### Activity:
The required answer is a copy of each line in the entries below that includes "used".

Entries taken from a collection:

______

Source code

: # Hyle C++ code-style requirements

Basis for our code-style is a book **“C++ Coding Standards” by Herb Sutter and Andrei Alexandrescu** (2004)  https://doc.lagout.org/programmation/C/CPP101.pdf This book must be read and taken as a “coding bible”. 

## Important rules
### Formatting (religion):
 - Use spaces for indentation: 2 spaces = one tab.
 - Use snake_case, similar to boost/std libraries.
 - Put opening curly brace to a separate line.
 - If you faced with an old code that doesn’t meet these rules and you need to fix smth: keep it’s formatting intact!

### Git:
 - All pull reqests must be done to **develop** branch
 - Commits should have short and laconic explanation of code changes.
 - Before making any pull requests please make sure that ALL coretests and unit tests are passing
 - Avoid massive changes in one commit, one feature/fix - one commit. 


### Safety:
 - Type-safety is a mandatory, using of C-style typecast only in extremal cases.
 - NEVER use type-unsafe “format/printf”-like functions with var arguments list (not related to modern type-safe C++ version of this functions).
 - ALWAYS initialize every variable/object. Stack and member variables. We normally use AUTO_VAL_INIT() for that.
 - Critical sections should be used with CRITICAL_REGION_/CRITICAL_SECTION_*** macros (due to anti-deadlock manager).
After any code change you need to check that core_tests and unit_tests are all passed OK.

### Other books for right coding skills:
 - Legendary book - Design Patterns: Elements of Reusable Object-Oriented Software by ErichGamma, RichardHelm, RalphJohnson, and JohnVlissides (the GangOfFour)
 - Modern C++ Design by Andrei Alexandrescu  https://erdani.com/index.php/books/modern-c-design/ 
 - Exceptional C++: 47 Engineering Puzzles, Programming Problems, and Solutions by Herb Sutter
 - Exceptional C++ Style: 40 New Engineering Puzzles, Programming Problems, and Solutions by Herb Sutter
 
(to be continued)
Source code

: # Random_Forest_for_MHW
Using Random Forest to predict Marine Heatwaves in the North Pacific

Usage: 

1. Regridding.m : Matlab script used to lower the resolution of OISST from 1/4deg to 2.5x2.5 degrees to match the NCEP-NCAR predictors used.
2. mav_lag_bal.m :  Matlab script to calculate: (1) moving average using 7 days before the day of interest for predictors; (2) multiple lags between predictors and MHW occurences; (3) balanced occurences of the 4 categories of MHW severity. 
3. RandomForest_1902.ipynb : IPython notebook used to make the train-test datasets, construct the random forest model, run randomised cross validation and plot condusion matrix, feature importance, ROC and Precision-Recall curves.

______

### Task result:
 - Critical sections should be used with CRITICAL_REGION_/CRITICAL_SECTION_*** macros (due to anti-deadlock manager).
1. Regridding.m : Matlab script used to lower the resolution of OISST from 1/4deg to 2.5x2.5 degrees to match the NCEP-NCAR predictors used.
3. RandomForest_1902.ipynb : IPython notebook used to make the train-test datasets, construct the random forest model, run randomised cross validation and plot condusion matrix, feature importance, ROC and Precision-Recall curves.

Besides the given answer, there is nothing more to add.